Bem fotografado e ambientado, senti falta de um sistema de controle mais repressor ao tipo de mágica que Eisenheim apresentava. O inspetor Uhl não passou a mínima realidade ao agir de forma piegas em relação aos truques, igualando-se às outras camadas da população. Mesmo assim, o roteiro agrada e ainda sai como inteligente, mas. se formos analisar direitinho, os furos são quase imperdoáveis. Dispondo de uma trilha sonora bem construída por Philip Glass, que, por sinal, acabou fazendo acompanhamentos instrumentais semelhantes do que ele fez em "As Horas", ficou apenas desagradável pela trilha ter ficado mais de background, enquanto ela poderia sair gritante para mexer mais com o feeling do público e seguir com a atuação um bom nível de entendimento. O elenco principal demonstra segurança no que está fazendo, mas o destaque maior está para Edward Norton.
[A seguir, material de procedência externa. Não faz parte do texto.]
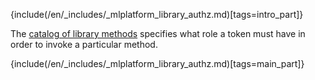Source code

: {include(/en/_includes/_mlplatform_library_authz.md)[tags=intro_part]}

The [catalog of library methods](../lib-reference) specifies what role a token must have in order to invoke a particular method.

{include(/en/_includes/_mlplatform_library_authz.md)[tags=main_part]}
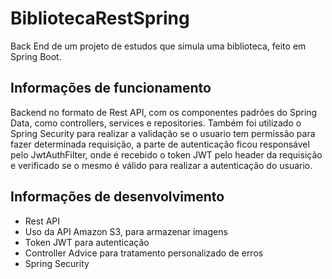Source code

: # BibliotecaRestSpring

Back End de um projeto de estudos que simula uma biblioteca, feito em Spring Boot.

## Informações de funcionamento

Backend no formato de Rest API, com os componentes padrões do Spring Data, como controllers, services e repositories.
Também foi utilizado o Spring Security para realizar a validação se o usuario tem permissão para fazer determinada requisição, a parte de autenticação ficou responsável pelo JwtAuthFilter, onde é recebido o token JWT pelo header da requisição e verificado se o mesmo é válido para realizar a autenticação do usuario.

## Informações de desenvolvimento

- Rest API
- Uso da API Amazon S3, para armazenar imagens
- Token JWT para autenticação
- Controller Advice para tratamento personalizado de erros
- Spring Security
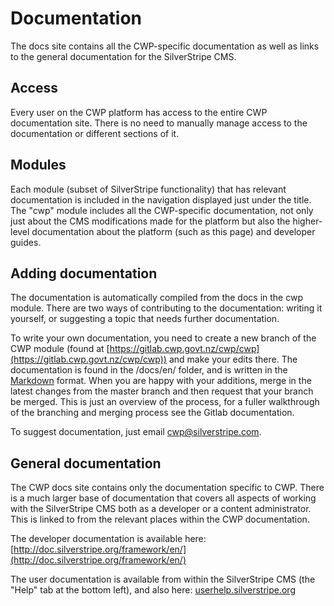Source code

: # Documentation

The docs site contains all the CWP-specific documentation as well as links to the general documentation for the
SilverStripe CMS.

## Access

Every user on the CWP platform has access to the entire CWP documentation site. There is no need to manually manage
access to the documentation or different sections of it.

## Modules

Each module (subset of SilverStripe functionality) that has relevant documentation is included in the navigation
displayed just under the title. The "cwp" module includes all the CWP-specific documentation, not only just about the
CMS modifications made for the platform but also the higher-level documentation about the platform (such as this page)
and developer guides.

## Adding documentation

The documentation is automatically compiled from the docs in the cwp module. There are two ways of contributing to the
documentation: writing it yourself, or suggesting a topic that needs further documentation.

To write your own documentation, you need to create a new branch of the CWP module (found at 
[https://gitlab.cwp.govt.nz/cwp/cwp](https://gitlab.cwp.govt.nz/cwp/cwp)) and make your edits there. The documentation
is found in the /docs/en/ folder, and is written in the [Markdown](http://daringfireball.net/projects/markdown/)
format. When you are happy with your additions, merge in the latest changes from the master branch and then request
that your branch be merged. This is just an overview of the process, for a fuller walkthrough of the branching and
merging process see the Gitlab documentation.

To suggest documentation, just email [cwp@silverstripe.com](mailto:cwp@silverstripe.com).

## General documentation

The CWP docs site contains only the documentation specific to CWP. There is a much larger base of documentation that
covers all aspects of working with the SilverStripe CMS both as a developer or a content administrator. This is linked
to from the relevant places within the CWP documentation.

The developer documentation is available here:
[http://doc.silverstripe.org/framework/en/](http://doc.silverstripe.org/framework/en/)

The user documentation is available from within the SilverStripe CMS (the "Help" tab at the bottom left), and also
here: [userhelp.silverstripe.org](userhelp.silverstripe.org)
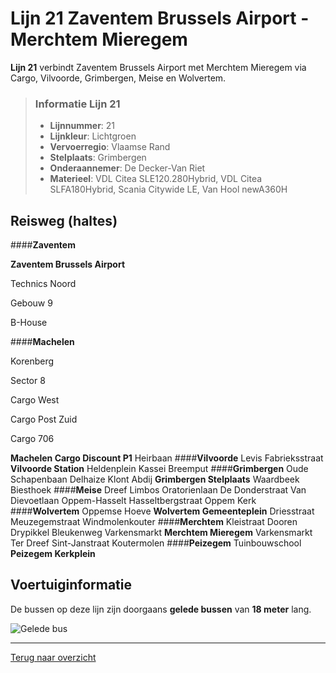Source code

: # Lijn 21 Zaventem Brussels Airport - Merchtem Mieregem

**Lijn 21** verbindt Zaventem Brussels Airport met Merchtem Mieregem via Cargo, Vilvoorde, Grimbergen, Meise en Wolvertem.

> ### Informatie Lijn 21
> - **Lijnnummer**: 21
> - **Lijnkleur**: Lichtgroen
> - **Vervoerregio**: Vlaamse Rand
> - **Stelplaats**: Grimbergen
> - **Onderaannemer**: De Decker-Van Riet
> - **Materieel**: VDL Citea SLE120.280Hybrid, VDL Citea SLFA180Hybrid, Scania Citywide LE, Van Hool newA360H

## Reisweg (haltes)
####**Zaventem**

**Zaventem Brussels Airport**

Technics Noord

Gebouw 9

B-House

####**Machelen**

Korenberg

Sector 8

Cargo West

Cargo Post Zuid

Cargo 706

**Machelen Cargo Discount P1**
Heirbaan
####**Vilvoorde**
Levis
Fabrieksstraat
**Vilvoorde Station**
Heldenplein
Kassei
Breemput
####**Grimbergen**
Oude Schapenbaan
Delhaize
Klont
Abdij
**Grimbergen Stelplaats**
Waardbeek
Biesthoek
####**Meise**
Dreef
Limbos
Oratorienlaan
De Donderstraat
Van Dievoetlaan
Oppem-Hasselt
Hasseltbergstraat
Oppem Kerk
####**Wolvertem**
Oppemse Hoeve
**Wolvertem Gemeenteplein**
Driesstraat
Meuzegemstraat
Windmolenkouter
####**Merchtem**
Kleistraat
Dooren
Drypikkel
Bleukenweg
Varkensmarkt
**Merchtem Mieregem**
Varkensmarkt
Ter Dreef
Sint-Janstraat
Koutermolen
####**Peizegem**
Tuinbouwschool
**Peizegem Kerkplein**


## Voertuiginformatie
De bussen op deze lijn zijn doorgaans **gelede bussen** van **18 meter** lang.

![Gelede bus](https://example.com/geledebus.jpg)

---

[Terug naar overzicht](../README.md)
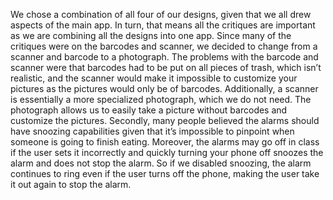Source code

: We chose a combination of all four of our designs, given that we all drew aspects of the main app. In turn, 
that means all the critiques are important as we are combining all the designs into one app. Since many of 
the critiques were on the barcodes and scanner, we decided to change from a scanner and barcode to a photograph.
The problems with the barcode and scanner were that barcodes had to be put on all pieces of trash, which 
isn’t realistic, and the scanner would make it impossible to customize your pictures as the pictures would only
be of barcodes. Additionally, a scanner is essentially a more specialized photograph, which we do not need. 
The photograph allows us to easily take a picture without barcodes and customize the pictures. Secondly, 
many people believed the alarms should have snoozing capabilities given that it’s impossible to pinpoint 
when someone is going to finish eating. Moreover, the alarms may go off in class if the user sets it incorrectly
and quickly turning your phone off snoozes the alarm and does not stop the alarm. So if we disabled snoozing,
the alarm continues to ring even if the user turns off the phone, making the user take it out again to stop the alarm.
Particularmente nunca tive uma adoração maior por ele, mas em "O Ilusionista" a construção de seu papel está fantástica, sempre exalando expressividade e instigando a curiosidade do público. Paul Giamatti tem lá suas oportunidades de crescer na trama e está apenas "nos conformes" e claramente melhor do que esteve em "A Dama na Água", felizmente sem nenhum tique irritante e com uma presença cênica forte, sabendo inclusive moldar as diferentes sintonias de seu personagem. Jessica Biel e sua beleza inegável acabam conquistando o carisma do público, mas também não há nenhuma exaltação na sua interpretação, o que serve também para Rufus Sewell.

Um bom entretenimento que fisga a atenção do público, mas acaba revelando alguns problemas no roteiro que seriam fundamentais terem sido enxutos, evitando sair com fama de inteligente. Instigante e misterioso, "O Ilusionista" conta uma história simples que ganha mais ao se comunicar com o público, nos localizando até dentro do teatro onde se passam as magias de Eisenheim, e faz com que nos esqueçamos ligeiramente que estamos vendo um filme. Se por um lado a atração estética é competente, aqueles com um feeling cinematográfico mais apurado poderão perceber o quão o roteiro peca. Mesmo assim, não deixa de ser uma boa opção para quem gosta do assunto e está disposto a deixar se envolver em uma trama histórica usual, porém atrativa.